- The Brixton Disorders: Report of an Inquiry by the Rt Hon. the Lord Scarman
HMSO, 168 pp, £8.00, November 1981, ISBN 0 10 184270 8
- Punishment, Danger and Stigma: The Morality of Criminal Justice by Nigel Walker
Blackwell, 206 pp, £9.95, August 1980, ISBN 0 631 12542 6
- Punishment: A Philosophical and Criminological Inquiry by Philip Bean
Martin Robertson, 215 pp, £12.50, August 1981, ISBN 0 85520 391 9
- Dangerousness and Criminal Justice by Jean Floud and Warren Young
Heinemann, 228 pp, £14.50, October 1981, ISBN 0 435 82307 8
- The Abuse of Power: Civil Liberties in the United Kingdom by Patricia Hewitt
Martin Robertson, 295 pp, £15.00, December 1981, ISBN 0 85520 380 3
One of the sombre gratifications of war, as we have had recent occasion to discover, is solidarity.

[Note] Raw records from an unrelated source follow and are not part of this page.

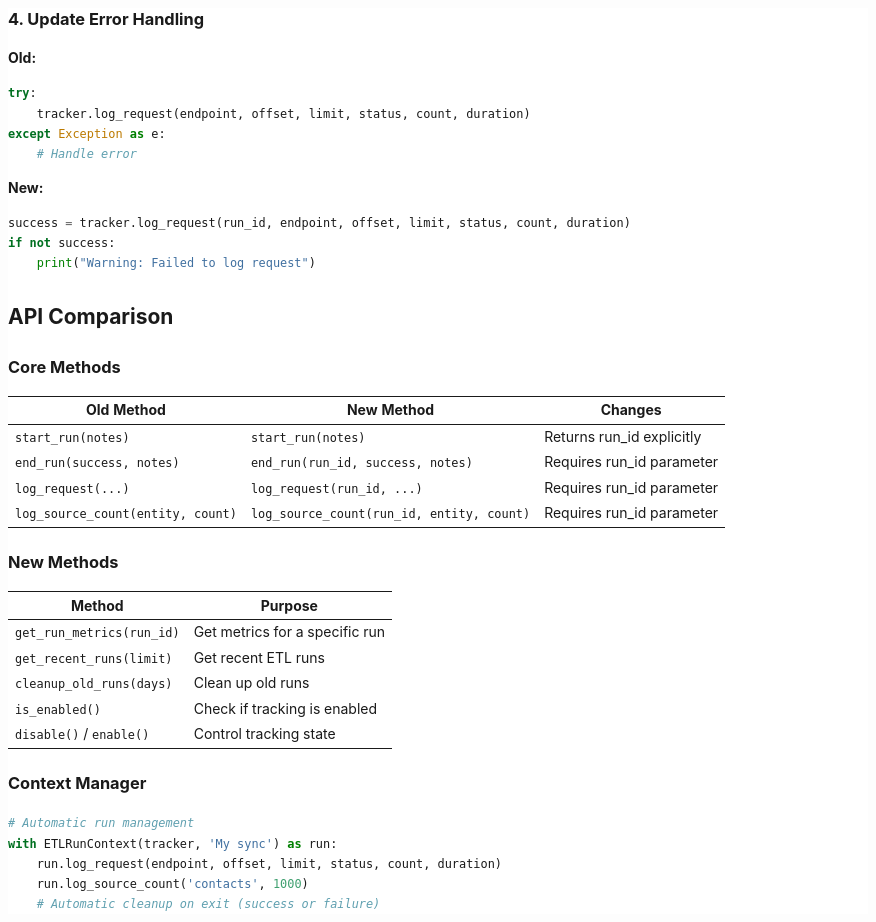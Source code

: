 ### 4. Update Error Handling

**Old:**
```python
try:
    tracker.log_request(endpoint, offset, limit, status, count, duration)
except Exception as e:
    # Handle error
```

**New:**
```python
success = tracker.log_request(run_id, endpoint, offset, limit, status, count, duration)
if not success:
    print("Warning: Failed to log request")
```

## API Comparison

### Core Methods

| Old Method | New Method | Changes |
|------------|------------|---------|
| `start_run(notes)` | `start_run(notes)` | Returns run_id explicitly |
| `end_run(success, notes)` | `end_run(run_id, success, notes)` | Requires run_id parameter |
| `log_request(...)` | `log_request(run_id, ...)` | Requires run_id parameter |
| `log_source_count(entity, count)` | `log_source_count(run_id, entity, count)` | Requires run_id parameter |

### New Methods

| Method | Purpose |
|--------|---------|
| `get_run_metrics(run_id)` | Get metrics for a specific run |
| `get_recent_runs(limit)` | Get recent ETL runs |
| `cleanup_old_runs(days)` | Clean up old runs |
| `is_enabled()` | Check if tracking is enabled |
| `disable()` / `enable()` | Control tracking state |

### Context Manager

```python
# Automatic run management
with ETLRunContext(tracker, 'My sync') as run:
    run.log_request(endpoint, offset, limit, status, count, duration)
    run.log_source_count('contacts', 1000)
    # Automatic cleanup on exit (success or failure)
```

War taps a longing to still the quarrels of ordinary life for the sake of something in common. This is a more pervasive longing than we like to admit. Even those who speak out against war are not immune to its lure. ‘Jingoism’ is a word used to condemn the enthusiasms of others, but also to ward off their fatal attraction. Since 1945, the quarrels of peacetime in Britain have been made to seem that much more mean and interminable by the memory of wartime solidarity. Now that we have peace of a sort again, the same nostalgia preys upon the business of taking up the old quarrels.